Por Zerubabel

Todavía podía oír sus palabras, las palabras que dijo mi profesora al entregarme el paquete: "Esto es un reto. Pero creo que estás preparado". Sostuve el paquete de matemáticas en la mano. En la portada, el título "Misión posible" me llamaba a gritos. Sentía un hormigueo en los dedos y la piel de gallina me subía por los brazos. Me quedé mirando las letras negras en cursiva del título mientras volvía a casa. Parecían devolverme la mirada, aludiendo a los misterios que yacían bajo ellas. En cuanto llegué a casa, corrí a la litera de arriba donde dormía, cogí un lápiz y firmé un contrato mental con el paquete: "Yo, Zorobabel, prometo darte prioridad, ponerte por encima de todo en mi vida, no descansar y no comer hasta que todos los problemas que yacen en tus páginas estén resueltos". Yo era un niño de 11 años bastante dramático.

Este es solo un ejemplo de los muchos retos a los que me he enfrentado a lo largo de mi vida. Mi amor por los retos y la tenacidad con que los afronto me fue inculcado observando a mi familia y a través de mis propias experiencias. Hace diez años, mi familia y yo empaquetamos nuestras pertenencias, vendimos todo lo que teníamos y volamos a través del Atlántico hacia nuestro nuevo hogar en Estados Unidos. Durante nuestro primer año en Minnesota, nos enfrentamos al omnipresente reto del dinero. Mi hermana, en lugar de tener la comodidad de su cuna, se vio obligada a compartir cama con mi madre y conmigo. Mi padre se vio obligado a dormir en una cama improvisada que mi madre le hacía todas las noches, utilizando cojines de un viejo sofá roto y rasposo. Mi madre tenía que madrugar y trasnochar trabajando en casa y en su empleo de salario mínimo. Mis padres nunca se quejaron. Para ellos, no era más que otra etapa de la vida, otro reto que superar. Trabajaban incansablemente: mi madre aportaba estabilidad manteniendo un empleo, mientras que mi padre, el creativo, cambiaba siempre de uno a otro en busca de mejores sueldos. Cada día se veían las consecuencias de su duro trabajo: una cama se convertía en dos, la segunda en una litera y, dentro de aquella pequeña habitación, cada uno de nosotros tenía una cama en la que dormir.

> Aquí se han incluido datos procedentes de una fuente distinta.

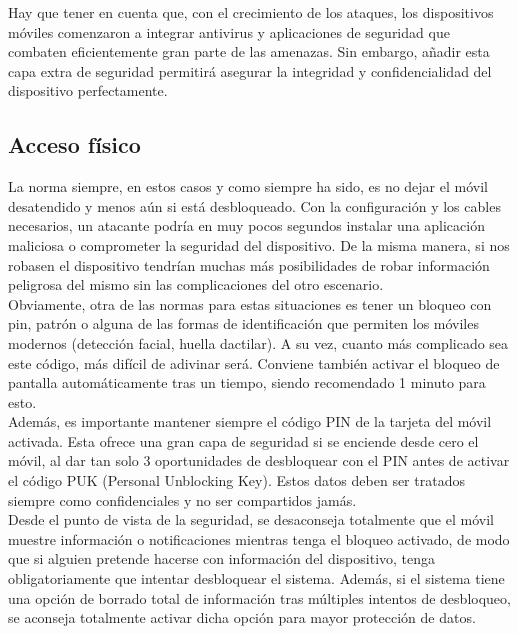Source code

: \documentclass[11pt]{article}
\begin{document}
{Hay que tener en cuenta que, con el crecimiento de los ataques, los dispositivos móviles comenzaron a integrar antivirus y aplicaciones de seguridad que combaten eficientemente gran parte de las amenazas. Sin embargo, añadir esta capa extra de seguridad permitirá asegurar la integridad y confidencialidad del dispositivo perfectamente.}

\subsection{Acceso físico}

{La norma siempre, en estos casos y como siempre ha sido, es no dejar el móvil desatendido y menos aún si está desbloqueado. Con la configuración y los cables necesarios, un atacante podría en muy pocos segundos instalar una aplicación maliciosa o comprometer la seguridad del dispositivo. De la misma manera, si nos robasen el dispositivo tendrían muchas más posibilidades de robar información peligrosa del mismo sin las complicaciones del otro escenario.} \\

{Obviamente, otra de las normas para estas situaciones es tener un bloqueo con pin, patrón o alguna de las formas de identificación que permiten los móviles modernos (detección facial, huella dactilar). A su vez, cuanto más complicado sea este código, más difícil de adivinar será. Conviene también activar el bloqueo de pantalla automáticamente tras un tiempo, siendo recomendado 1 minuto para esto.} \\

{Además, es importante mantener siempre el código PIN de la tarjeta del móvil activada. Esta ofrece una gran capa de seguridad si se enciende desde cero el móvil, al dar tan solo 3 oportunidades de desbloquear con el PIN antes de activar el código PUK (Personal Unblocking Key). Estos datos deben ser tratados siempre como confidenciales y no ser compartidos jamás.} \\

{Desde el punto de vista de la seguridad, se desaconseja totalmente que el móvil muestre información o notificaciones mientras tenga el bloqueo activado, de modo que si alguien pretende hacerse con información del dispositivo, tenga obligatoriamente que intentar desbloquear el sistema. Además, si el sistema tiene una opción de borrado total de información tras múltiples intentos de desbloqueo, se aconseja totalmente activar dicha opción para mayor protección de datos.} \\
\end{document}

Ahora reflexiono sobre este y muchos otros retos a los que mi familia y yo nos hemos enfrentado durante nuestros diez años en Estados Unidos. Me doy cuenta de que observando cómo mis padres nunca aflojaban el ritmo aprendí el valor de la perseverancia, observando la devoción de mi madre a un solo trabajo aprendí el valor del compromiso, a través de los constantes cambios de trabajo de mi padre aprendí el valor de la ambición, y observando la disposición de mis hermanas a vivir con menos aprendí el valor del sacrificio. A través de mis propias experiencias, he aprendido que puedo aplicar estos valores y superar cualquier reto que se me presente. Mi yo de 11 años se dio cuenta de esto después de dos agotadores meses de trabajo en el paquete, terminando con todas las preguntas contestadas.

Durante mis estudios de secundaria y bachillerato, el valor de la ambición me ha llevado a cursar las asignaturas más exigentes de mi centro. En mi comunidad, mi valor de compromiso me ha permitido servir en mi iglesia durante los últimos cinco años. Estos valores aprendidos me han convertido en la persona que soy hoy y seguirán guiándome mientras persigo mis objetivos en la vida. Es gracias a estos valores y a la forma en que me los inculcaron que he decidido seguir la carrera de cirujano; sé que gracias a la guía de estos valores y a las personas que me los mostraron por primera vez podré alcanzar este objetivo.

Comentarios del Comité de Admisiones

En su ensayo, Zerubabel comparte con el comité de admisiones los valores que ha aprendido observando a los miembros de su familia. Zerubabel relaciona estas observaciones con la forma en que aplica sus valores de ambición y compromiso a la vida cotidiana. A través de su reflexión y análisis, el comité de admisiones es capaz de entender cómo Zerubabel aportaría sus cualidades personales y habilidades a nuestra comunidad universitaria.